* WHAT TO WORK ON
Repeat every entry word for word, skipping the pictures.

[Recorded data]
────

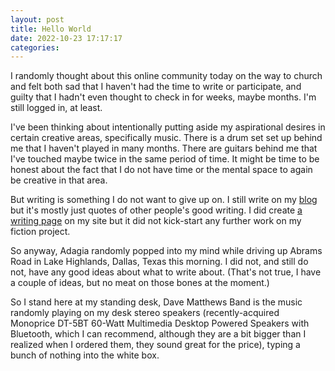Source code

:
 ```yaml
---
layout: post
title: Hello World
date: 2022-10-23 17:17:17
categories:
---
```


I randomly thought about this online community today on the way to church and felt both sad that I haven't had the time to write or participate, and guilty that I hadn't even thought to check in for weeks, maybe months. I'm still logged in, at least.

I've been thinking about intentionally putting aside my aspirational desires in certain creative areas, specifically music. There is a drum set set up behind me that I haven't played in many months. There are guitars behind me that I've touched maybe twice in the same period of time. It might be time to be honest about the fact that I do not have time or the mental space to again be creative in that area.

But writing is something I do not want to give up on. I still write on my [blog](https://daniel.industries/blog/) but it's mostly just quotes of other people's good writing. I did create [a writing page](https://daniel.industries/writing/) on my site but it did not kick-start any further work on my fiction project.

So anyway, Adagia randomly popped into my mind while driving up Abrams Road in Lake Highlands, Dallas, Texas this morning. I did not, and still do not, have any good ideas about what to write about. (That's not true, I have a couple of ideas, but no meat on those bones at the moment.)

So I stand here at my standing desk, Dave Matthews Band is the music randomly playing on my desk stereo speakers (recently-acquired Monoprice DT-5BT 60-Watt Multimedia Desktop Powered Speakers with Bluetooth, which I can recommend, although they are a bit bigger than I realized when I ordered them, they sound great for the price), typing a bunch of nothing into the white box.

────

* RESPONSE TO THIS EXERCISE
Source code

:
 ```yaml
---
layout: post
title: Hello World
date: 2022-10-23 17:17:17
categories:
---
```


I randomly thought about this online community today on the way to church and felt both sad that I haven't had the time to write or participate, and guilty that I hadn't even thought to check in for weeks, maybe months. I'm still logged in, at least.

I've been thinking about intentionally putting aside my aspirational desires in certain creative areas, specifically music. There is a drum set set up behind me that I haven't played in many months. There are guitars behind me that I've touched maybe twice in the same period of time. It might be time to be honest about the fact that I do not have time or the mental space to again be creative in that area.

But writing is something I do not want to give up on. I still write on my [blog](https://daniel.industries/blog/) but it's mostly just quotes of other people's good writing. I did create [a writing page](https://daniel.industries/writing/) on my site but it did not kick-start any further work on my fiction project.

So anyway, Adagia randomly popped into my mind while driving up Abrams Road in Lake Highlands, Dallas, Texas this morning. I did not, and still do not, have any good ideas about what to write about. (That's not true, I have a couple of ideas, but no meat on those bones at the moment.)

So I stand here at my standing desk, Dave Matthews Band is the music randomly playing on my desk stereo speakers (recently-acquired Monoprice DT-5BT 60-Watt Multimedia Desktop Powered Speakers with Bluetooth, which I can recommend, although they are a bit bigger than I realized when I ordered them, they sound great for the price), typing a bunch of nothing into the white box.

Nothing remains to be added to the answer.